In LVM terms, you create a snapshot with lvcreate -s -L 1G -n db_snap /dev/vg0/db; it is ideal for a consistent backup or a quick rollback point. A clone is what you want when you need a separate, fully usable copy, such as standing up a test database from production data.

A customer cannot read any files under one mount point. How do you troubleshoot?

Work outward from the cheapest checks to the most disruptive.

  1. Confirm something is actually mounted there: mount | grep /data or findmnt /data. An empty directory often means the filesystem failed to mount and you are seeing the bare mount point.

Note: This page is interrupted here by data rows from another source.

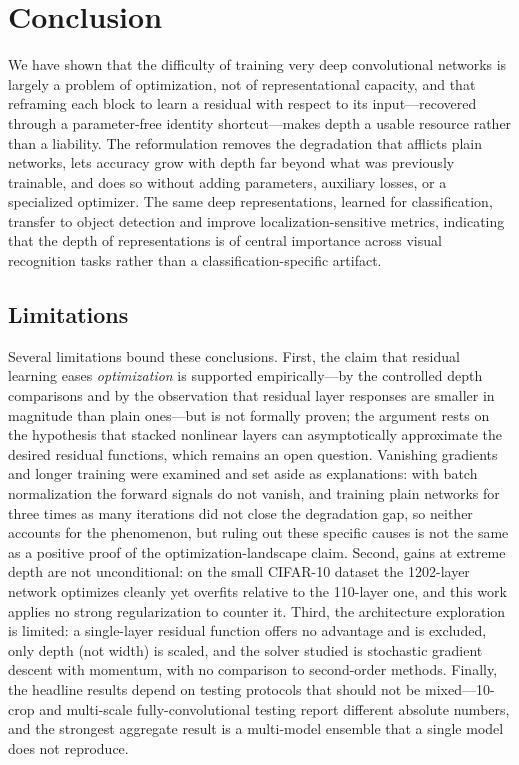 \section{Conclusion}
\label{sec:conclusion}
We have shown that the difficulty of training very deep convolutional networks is largely a
problem of optimization, not of representational capacity, and that reframing each block to
learn a residual with respect to its input---recovered through a parameter-free identity
shortcut---makes depth a usable resource rather than a liability. The reformulation removes
the degradation that afflicts plain networks, lets accuracy grow with depth far beyond what
was previously trainable, and does so without adding parameters, auxiliary losses, or a
specialized optimizer. The same deep representations, learned for classification, transfer
to object detection and improve localization-sensitive metrics, indicating that the depth of
representations is of central importance across visual recognition tasks rather than a
classification-specific artifact.

\subsection*{Limitations}
Several limitations bound these conclusions. First, the claim that residual learning eases
\emph{optimization} is supported empirically---by the controlled depth comparisons and by the
observation that residual layer responses are smaller in magnitude than plain ones---but is
not formally proven; the argument rests on the hypothesis that stacked nonlinear layers can
asymptotically approximate the desired residual functions, which remains an open question.
Vanishing gradients and longer training were examined and set aside as explanations: with
batch normalization the forward signals do not vanish, and training plain networks for three
times as many iterations did not close the degradation gap, so neither accounts for the
phenomenon, but ruling out these specific causes is not the same as a positive proof of the
optimization-landscape claim. Second, gains at extreme depth are not unconditional: on the
small CIFAR-10 dataset the 1202-layer network optimizes cleanly yet overfits relative to the
110-layer one, and this work applies no strong regularization to counter it. Third, the
architecture exploration is limited: a single-layer residual function offers no advantage and
is excluded, only depth (not width) is scaled, and the solver studied is stochastic gradient
descent with momentum, with no comparison to second-order methods. Finally, the headline
results depend on testing protocols that should not be mixed---10-crop and multi-scale
fully-convolutional testing report different absolute numbers, and the strongest aggregate
result is a multi-model ensemble that a single model does not reproduce.

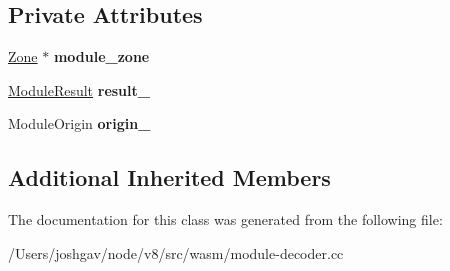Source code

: \subsection*{Private Attributes}
\begin{DoxyCompactItemize}
\item 
\hyperlink{classv8_1_1internal_1_1_zone}{Zone} $\ast$ {\bfseries module\+\_\+zone}\hypertarget{classv8_1_1internal_1_1wasm_1_1_module_decoder_a27cd48d1204a8d90536698132cb75960}{}\label{classv8_1_1internal_1_1wasm_1_1_module_decoder_a27cd48d1204a8d90536698132cb75960}

\item 
\hyperlink{structv8_1_1internal_1_1wasm_1_1_result}{Module\+Result} {\bfseries result\+\_\+}\hypertarget{classv8_1_1internal_1_1wasm_1_1_module_decoder_ad96490ee4ec5d5906a1f47f3f36c4bf6}{}\label{classv8_1_1internal_1_1wasm_1_1_module_decoder_ad96490ee4ec5d5906a1f47f3f36c4bf6}

\item 
Module\+Origin {\bfseries origin\+\_\+}\hypertarget{classv8_1_1internal_1_1wasm_1_1_module_decoder_a9c25d87f23efead4883879781490af3e}{}\label{classv8_1_1internal_1_1wasm_1_1_module_decoder_a9c25d87f23efead4883879781490af3e}

\end{DoxyCompactItemize}
\subsection*{Additional Inherited Members}


The documentation for this class was generated from the following file\+:\begin{DoxyCompactItemize}
\item 
/\+Users/joshgav/node/v8/src/wasm/module-\/decoder.\+cc\end{DoxyCompactItemize}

  2. Check permissions and ownership on the mount point and its contents with ls -ld /data and ls -l /data. Verify the user is in the right group.

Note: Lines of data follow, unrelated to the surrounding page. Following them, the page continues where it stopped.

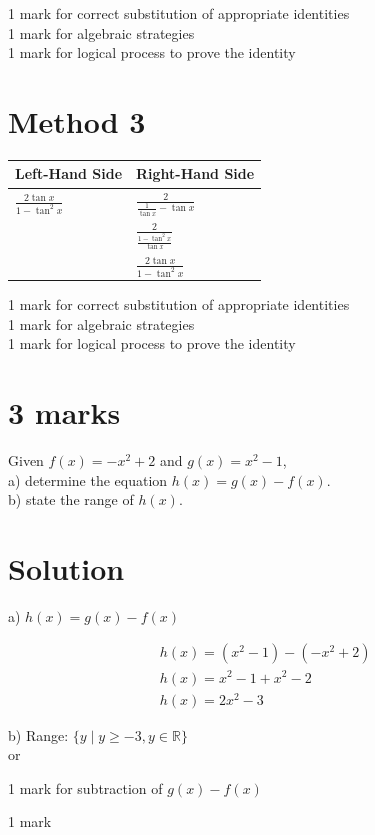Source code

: \documentclass[10pt]{article}
\begin{document}
1 mark for correct substitution of appropriate identities\\
1 mark for algebraic strategies\\
1 mark for logical process to prove the identity

\section*{Method 3}
\begin{center}
\begin{tabular}{|l|l|}
\hline
Left-Hand Side & Right-Hand Side \\
\hline
$\frac{2 \tan x}{1-\tan ^{2} x}$ & $\frac{2}{\frac{1}{\tan x}-\tan x}$ \\
\hline
 & $\frac{2}{\frac{1-\tan ^{2} x}{\tan x}}$ \\
\hline
 & $\frac{2 \tan x}{1-\tan ^{2} x}$ \\
\hline
\end{tabular}
\end{center}

1 mark for correct substitution of appropriate identities\\
1 mark for algebraic strategies\\
1 mark for logical process to prove the identity

\section*{3 marks}
Given $f(x)=-x^{2}+2$ and $g(x)=x^{2}-1$,\\
a) determine the equation $h(x)=g(x)-f(x)$.\\
b) state the range of $h(x)$.

\section*{Solution}
a) $h(x)=g(x)-f(x)$

$$
\begin{aligned}
& h(x)=\left(x^{2}-1\right)-\left(-x^{2}+2\right) \\
& h(x)=x^{2}-1+x^{2}-2 \\
& h(x)=2 x^{2}-3
\end{aligned}
$$

b) Range: $\{y \mid y \geq-3, y \in \mathbb{R}\}$\\
or

1 mark for subtraction of $g(x)-f(x)$

1 mark
\end{document}
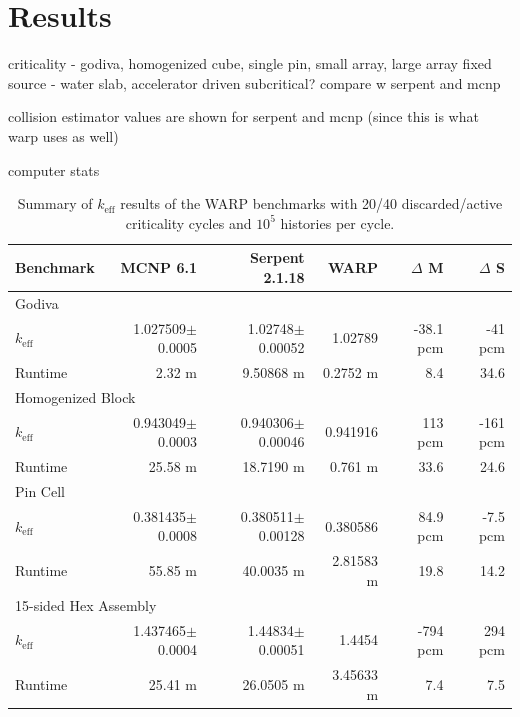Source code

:\chapter{Results}
\label{chap:results}


criticality - godiva, homogenized cube, single pin,  small array, large array
fixed source - water slab, accelerator driven subcritical?
compare w serpent and mcnp

collision estimator values are shown for serpent and mcnp (since this is what warp uses as well)

computer stats

\begin{table}[h]
\centering
\caption{Summary of $k_\mathrm{eff}$ results of the WARP benchmarks with 20/40 discarded/active criticality cycles and $10^5$ histories per cycle.}
\label{benchmark_summary}
\begin{tabular}{| l | r | r | r | r | r |}
 \hline
 Benchmark & MCNP 6.1 & Serpent 2.1.18 & WARP & $\Delta$ M & $\Delta$ S  \\
\hline
\hline
\multicolumn{6}{|l|}{Godiva}  \\
\hline
 $k_\mathrm{eff}$ & 1.027509$\pm$0.0005 & 1.02748$\pm$0.00052 & 1.02789 & -38.1 pcm & -41 pcm  \\
 \hline
 Runtime               & 2.32 m & 9.50868 m & 0.2752 m & 8.4  & 34.6  \\
 \hline
 \hline
\multicolumn{6}{|l|}{Homogenized Block }\\
\hline
 $k_\mathrm{eff}$ & 0.943049$\pm$0.0003 & 0.940306$\pm$0.00046 & 0.941916 & 113 pcm & -161 pcm   \\
 \hline
 Runtime               &  25.58 m & 18.7190 m & 0.761 m & 33.6  & 24.6  \\
 \hline
  \hline
\multicolumn{6}{|l|}{Pin Cell}\\
\hline
 $k_\mathrm{eff}$ & 0.381435$\pm$0.0008 &  0.380511$\pm$0.00128 & 0.380586 & 84.9 pcm &  -7.5 pcm    \\
 \hline
 Runtime               & 55.85 m & 40.0035 m &  2.81583 m &  19.8 & 14.2  \\
 \hline
  \hline
\multicolumn{6}{|l|}{15-sided Hex Assembly}\\
\hline
 $k_\mathrm{eff}$ & 1.437465$\pm$0.0004 & 1.44834$\pm$0.00051 & 1.4454 & -794 pcm & 294 pcm  \\
 \hline
 Runtime               & 25.41 m &  26.0505 m &  3.45633 m  & 7.4 & 7.5  \\
 \hline
\end{tabular}
\end{table}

  3. Look for a read-only remount: mount output showing (ro) means the kernel remounted it read-only after detecting errors. Inspect dmesg and journalctl -k for filesystem or disk errors.

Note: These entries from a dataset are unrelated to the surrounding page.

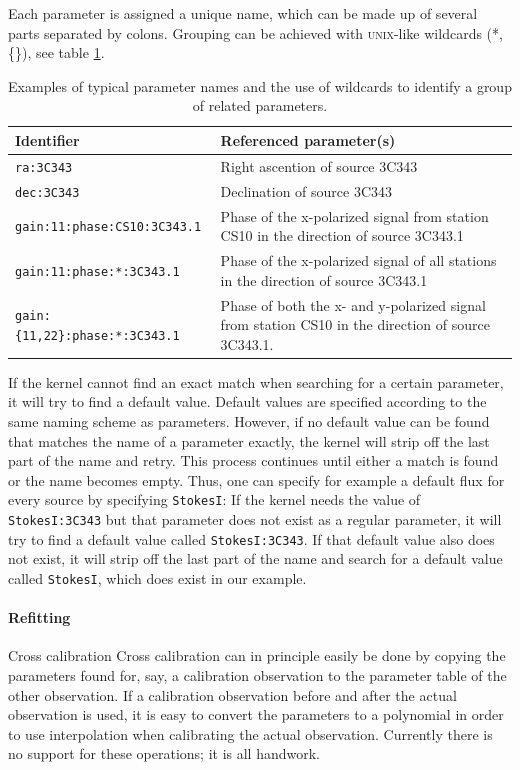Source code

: \documentclass[10pt]{lofar}
\begin{document}
Each parameter is assigned a unique name, which can be made up of several parts separated by colons. Grouping can be achieved with \textsc{unix}-like wildcards (*, \{\}), see table \ref{tab:naming_scheme}.
\begin{table}[htb!]
\centering
\begin{tabular}{lp{}}
\hline
\textbf{Identifier} & \textbf{Referenced parameter(s)} \\
\hline
\texttt{ra:3C343} & Right ascention of source 3C343 \\
\hline
\texttt{dec:3C343} & Declination of source 3C343 \\
\hline
\texttt{gain:11:phase:CS10:3C343.1} & Phase of the x-polarized signal from station CS10 in the direction of source 3C343.1 \\
\hline
\texttt{gain:11:phase:*:3C343.1} & Phase of the x-polarized signal of all stations in the direction of source 3C343.1 \\
\hline
\texttt{gain:\{11,22\}:phase:*:3C343.1} & Phase of both the x- and y-polarized signal from station CS10 in the direction of source 3C343.1. \\
\hline
\end{tabular}
\caption{Examples of typical parameter names and the use of wildcards to identify a group of related parameters.}
\label{tab:naming_scheme}
\end{table}
If the kernel cannot find an exact match when searching for a certain parameter, it will try to find a default value. Default values are specified according to the same naming scheme as parameters. However, if no default value can be found that matches the name of a parameter exactly, the kernel will strip off the last part of the name and retry. This process continues until either a match is found or the name becomes empty. Thus, one can specify for example a default flux for every source by specifying \texttt{StokesI}: If the kernel needs the value of \texttt{StokesI:3C343} but that parameter does not exist as a regular parameter, it will try to find a default value called \texttt{StokesI:3C343}. If that default value also does not exist, it will strip off the last part of the name and search for a default value called \texttt{StokesI}, which does exist in our example.

\paragraph{Refitting}
Cross calibration
Cross calibration can in principle easily be done by copying the parameters found for, say, a calibration observation to the parameter table of the other observation. If a calibration observation before and after the actual observation is used, it is easy to convert the parameters to a polynomial in order to use interpolation when calibrating the actual observation.
Currently there is no support for these operations; it is all handwork.
\end{document}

  4. Rule out SELinux. A wrong context blocks access even when standard permissions look fine. Run ls -Z /data, check ausearch -m avc -ts recent or /var/log/audit/audit.log, and relabel with restorecon -Rv /data if needed.
  5. Check free space and inodes with df -h and df -i; a full filesystem can break operations.
  6. If corruption is suspected, unmount and run a filesystem check (fsck for ext4, xfs_repair for XFS, never fsck on a mounted volume).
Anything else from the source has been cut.